*** Opening of The data ***

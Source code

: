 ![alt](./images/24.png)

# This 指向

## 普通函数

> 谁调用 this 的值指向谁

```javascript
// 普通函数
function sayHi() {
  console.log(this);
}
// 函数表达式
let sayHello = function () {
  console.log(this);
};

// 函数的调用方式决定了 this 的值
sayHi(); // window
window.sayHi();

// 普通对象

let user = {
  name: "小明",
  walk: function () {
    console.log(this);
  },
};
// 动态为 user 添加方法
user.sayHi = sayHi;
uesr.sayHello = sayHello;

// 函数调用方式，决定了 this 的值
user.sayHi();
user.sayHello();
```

*** Close of The data ***
*** Opening of The data ***

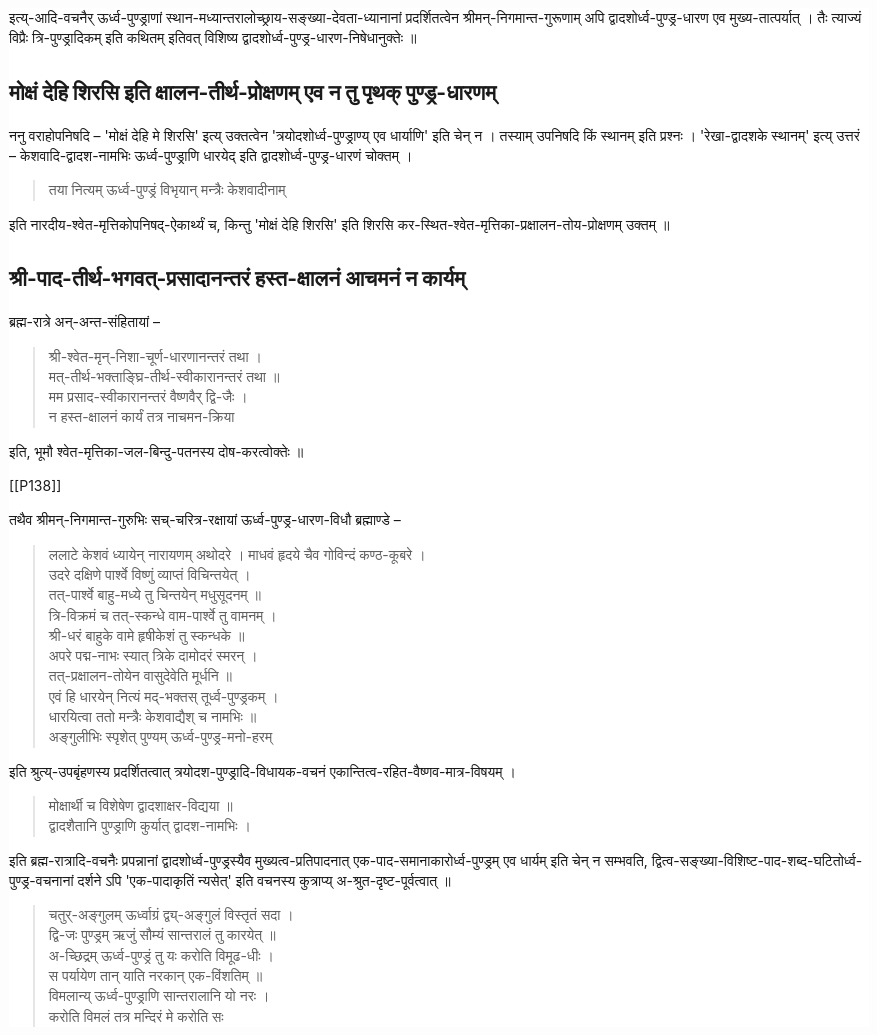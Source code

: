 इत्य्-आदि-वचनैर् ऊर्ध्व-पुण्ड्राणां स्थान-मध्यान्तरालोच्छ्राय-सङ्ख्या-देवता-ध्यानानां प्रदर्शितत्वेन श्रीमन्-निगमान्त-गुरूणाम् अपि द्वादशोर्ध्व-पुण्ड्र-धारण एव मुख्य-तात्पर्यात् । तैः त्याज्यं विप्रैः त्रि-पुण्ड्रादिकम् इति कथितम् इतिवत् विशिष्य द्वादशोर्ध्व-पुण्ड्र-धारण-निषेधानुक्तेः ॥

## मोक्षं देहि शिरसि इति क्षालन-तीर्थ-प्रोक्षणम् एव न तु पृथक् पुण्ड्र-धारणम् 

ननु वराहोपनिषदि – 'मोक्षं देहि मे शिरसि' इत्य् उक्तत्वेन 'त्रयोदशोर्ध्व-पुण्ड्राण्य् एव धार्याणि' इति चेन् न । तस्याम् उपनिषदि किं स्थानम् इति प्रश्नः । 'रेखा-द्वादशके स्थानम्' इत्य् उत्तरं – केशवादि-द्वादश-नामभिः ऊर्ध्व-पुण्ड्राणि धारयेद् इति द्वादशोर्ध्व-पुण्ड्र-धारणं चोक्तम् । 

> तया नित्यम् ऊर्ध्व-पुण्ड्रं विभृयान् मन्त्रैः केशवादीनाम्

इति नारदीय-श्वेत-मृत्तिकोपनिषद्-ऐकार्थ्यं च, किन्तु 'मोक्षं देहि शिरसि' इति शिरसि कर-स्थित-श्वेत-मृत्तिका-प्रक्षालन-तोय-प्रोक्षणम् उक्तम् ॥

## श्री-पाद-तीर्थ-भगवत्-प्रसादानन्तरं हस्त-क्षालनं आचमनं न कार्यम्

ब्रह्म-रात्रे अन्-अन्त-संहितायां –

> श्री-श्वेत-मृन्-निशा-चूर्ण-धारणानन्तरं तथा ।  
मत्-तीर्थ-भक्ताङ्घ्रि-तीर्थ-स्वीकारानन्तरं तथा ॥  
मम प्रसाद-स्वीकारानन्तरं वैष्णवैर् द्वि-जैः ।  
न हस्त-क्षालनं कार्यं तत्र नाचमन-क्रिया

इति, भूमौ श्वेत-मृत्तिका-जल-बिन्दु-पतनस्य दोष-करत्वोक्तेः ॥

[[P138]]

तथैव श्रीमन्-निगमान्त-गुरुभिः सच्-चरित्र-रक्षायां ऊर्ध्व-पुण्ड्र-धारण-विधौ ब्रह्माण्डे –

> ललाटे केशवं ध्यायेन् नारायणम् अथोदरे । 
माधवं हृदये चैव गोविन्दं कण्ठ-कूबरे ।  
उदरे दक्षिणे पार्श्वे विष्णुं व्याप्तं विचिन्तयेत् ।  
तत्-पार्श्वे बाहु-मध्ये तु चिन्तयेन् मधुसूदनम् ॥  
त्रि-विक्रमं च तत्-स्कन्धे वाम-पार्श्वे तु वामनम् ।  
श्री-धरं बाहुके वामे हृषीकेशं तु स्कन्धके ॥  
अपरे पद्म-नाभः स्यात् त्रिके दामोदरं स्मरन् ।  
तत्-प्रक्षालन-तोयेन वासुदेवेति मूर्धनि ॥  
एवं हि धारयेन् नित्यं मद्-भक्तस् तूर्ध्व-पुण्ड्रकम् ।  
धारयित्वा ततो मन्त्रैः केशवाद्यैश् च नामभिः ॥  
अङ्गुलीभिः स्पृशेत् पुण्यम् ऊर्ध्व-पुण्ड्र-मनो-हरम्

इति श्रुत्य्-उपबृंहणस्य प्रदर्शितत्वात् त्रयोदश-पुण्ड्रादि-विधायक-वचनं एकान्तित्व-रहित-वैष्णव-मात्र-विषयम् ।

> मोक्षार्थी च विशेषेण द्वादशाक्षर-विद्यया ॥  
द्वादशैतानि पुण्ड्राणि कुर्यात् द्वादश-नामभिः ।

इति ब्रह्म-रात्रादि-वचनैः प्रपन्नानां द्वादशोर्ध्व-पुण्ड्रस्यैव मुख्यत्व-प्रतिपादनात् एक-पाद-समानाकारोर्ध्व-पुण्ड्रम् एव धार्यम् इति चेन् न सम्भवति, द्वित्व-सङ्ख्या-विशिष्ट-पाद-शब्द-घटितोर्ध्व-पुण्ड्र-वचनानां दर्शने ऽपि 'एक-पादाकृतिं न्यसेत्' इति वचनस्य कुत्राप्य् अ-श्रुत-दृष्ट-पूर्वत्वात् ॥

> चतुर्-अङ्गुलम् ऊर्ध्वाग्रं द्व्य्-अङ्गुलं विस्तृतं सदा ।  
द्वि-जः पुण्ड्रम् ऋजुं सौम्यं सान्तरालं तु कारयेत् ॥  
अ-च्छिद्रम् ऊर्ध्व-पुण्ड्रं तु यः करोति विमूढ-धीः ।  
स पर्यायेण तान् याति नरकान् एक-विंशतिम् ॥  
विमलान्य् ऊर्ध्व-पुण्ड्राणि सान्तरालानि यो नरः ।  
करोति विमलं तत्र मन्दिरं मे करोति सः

*** Close of The data ***

§ Task to carry out: Copy the lines above exactly, beginning at the line that has "विभृयान् मन्त्रैः केशवादीनाम्" and stopping after the line that has "नारायणम् अथोदरे ।", and omit the rest.

§ Solution to this task:
> तया नित्यम् ऊर्ध्व-पुण्ड्रं विभृयान् मन्त्रैः केशवादीनाम्

इति नारदीय-श्वेत-मृत्तिकोपनिषद्-ऐकार्थ्यं च, किन्तु 'मोक्षं देहि शिरसि' इति शिरसि कर-स्थित-श्वेत-मृत्तिका-प्रक्षालन-तोय-प्रोक्षणम् उक्तम् ॥

## श्री-पाद-तीर्थ-भगवत्-प्रसादानन्तरं हस्त-क्षालनं आचमनं न कार्यम्

ब्रह्म-रात्रे अन्-अन्त-संहितायां –

> श्री-श्वेत-मृन्-निशा-चूर्ण-धारणानन्तरं तथा ।  
मत्-तीर्थ-भक्ताङ्घ्रि-तीर्थ-स्वीकारानन्तरं तथा ॥  
मम प्रसाद-स्वीकारानन्तरं वैष्णवैर् द्वि-जैः ।  
न हस्त-क्षालनं कार्यं तत्र नाचमन-क्रिया

इति, भूमौ श्वेत-मृत्तिका-जल-बिन्दु-पतनस्य दोष-करत्वोक्तेः ॥

[[P138]]

तथैव श्रीमन्-निगमान्त-गुरुभिः सच्-चरित्र-रक्षायां ऊर्ध्व-पुण्ड्र-धारण-विधौ ब्रह्माण्डे –

> ललाटे केशवं ध्यायेन् नारायणम् अथोदरे । 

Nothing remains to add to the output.